(Stored data entries)

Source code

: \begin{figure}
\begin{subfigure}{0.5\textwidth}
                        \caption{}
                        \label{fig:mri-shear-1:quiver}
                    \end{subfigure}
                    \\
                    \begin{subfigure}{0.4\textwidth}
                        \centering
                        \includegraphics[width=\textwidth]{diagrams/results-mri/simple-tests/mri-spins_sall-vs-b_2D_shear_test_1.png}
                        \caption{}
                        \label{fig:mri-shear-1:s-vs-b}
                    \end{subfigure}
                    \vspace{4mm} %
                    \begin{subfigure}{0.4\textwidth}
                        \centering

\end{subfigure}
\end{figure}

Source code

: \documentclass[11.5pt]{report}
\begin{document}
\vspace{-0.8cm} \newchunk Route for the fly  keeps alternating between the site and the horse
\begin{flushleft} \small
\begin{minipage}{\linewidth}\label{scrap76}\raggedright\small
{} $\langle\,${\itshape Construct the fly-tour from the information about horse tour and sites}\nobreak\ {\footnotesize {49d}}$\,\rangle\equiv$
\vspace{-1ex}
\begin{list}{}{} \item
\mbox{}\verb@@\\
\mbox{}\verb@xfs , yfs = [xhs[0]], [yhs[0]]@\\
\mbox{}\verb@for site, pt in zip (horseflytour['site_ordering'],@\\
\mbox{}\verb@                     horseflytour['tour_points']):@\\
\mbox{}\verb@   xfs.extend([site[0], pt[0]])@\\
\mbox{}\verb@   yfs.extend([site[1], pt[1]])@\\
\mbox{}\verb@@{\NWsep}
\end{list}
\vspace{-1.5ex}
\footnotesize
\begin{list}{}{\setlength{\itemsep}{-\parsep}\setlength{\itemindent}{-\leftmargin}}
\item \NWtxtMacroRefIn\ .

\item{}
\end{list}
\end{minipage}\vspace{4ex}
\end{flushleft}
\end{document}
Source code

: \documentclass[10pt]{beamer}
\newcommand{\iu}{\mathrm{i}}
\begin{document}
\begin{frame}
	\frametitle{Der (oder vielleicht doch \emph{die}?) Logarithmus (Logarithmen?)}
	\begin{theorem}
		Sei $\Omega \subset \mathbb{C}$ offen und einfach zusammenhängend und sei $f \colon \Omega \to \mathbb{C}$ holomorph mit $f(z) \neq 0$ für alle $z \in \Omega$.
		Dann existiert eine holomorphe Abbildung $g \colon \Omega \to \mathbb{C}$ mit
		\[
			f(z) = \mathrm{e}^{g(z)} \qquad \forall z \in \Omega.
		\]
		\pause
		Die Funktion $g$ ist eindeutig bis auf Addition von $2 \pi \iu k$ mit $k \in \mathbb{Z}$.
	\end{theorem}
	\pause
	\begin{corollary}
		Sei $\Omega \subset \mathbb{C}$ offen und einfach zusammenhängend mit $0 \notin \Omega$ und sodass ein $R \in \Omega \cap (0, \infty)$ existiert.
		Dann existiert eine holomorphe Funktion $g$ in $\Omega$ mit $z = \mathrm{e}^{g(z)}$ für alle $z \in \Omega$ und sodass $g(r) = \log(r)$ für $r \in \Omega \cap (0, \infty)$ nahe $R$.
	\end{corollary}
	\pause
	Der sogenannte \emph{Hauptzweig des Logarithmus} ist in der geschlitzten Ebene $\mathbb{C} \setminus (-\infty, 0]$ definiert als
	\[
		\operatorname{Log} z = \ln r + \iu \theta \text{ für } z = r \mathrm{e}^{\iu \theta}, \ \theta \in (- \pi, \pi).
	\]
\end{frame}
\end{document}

Work item: The number of lines in the data holding the string "colon" is the whole answer.

Output of the task: 2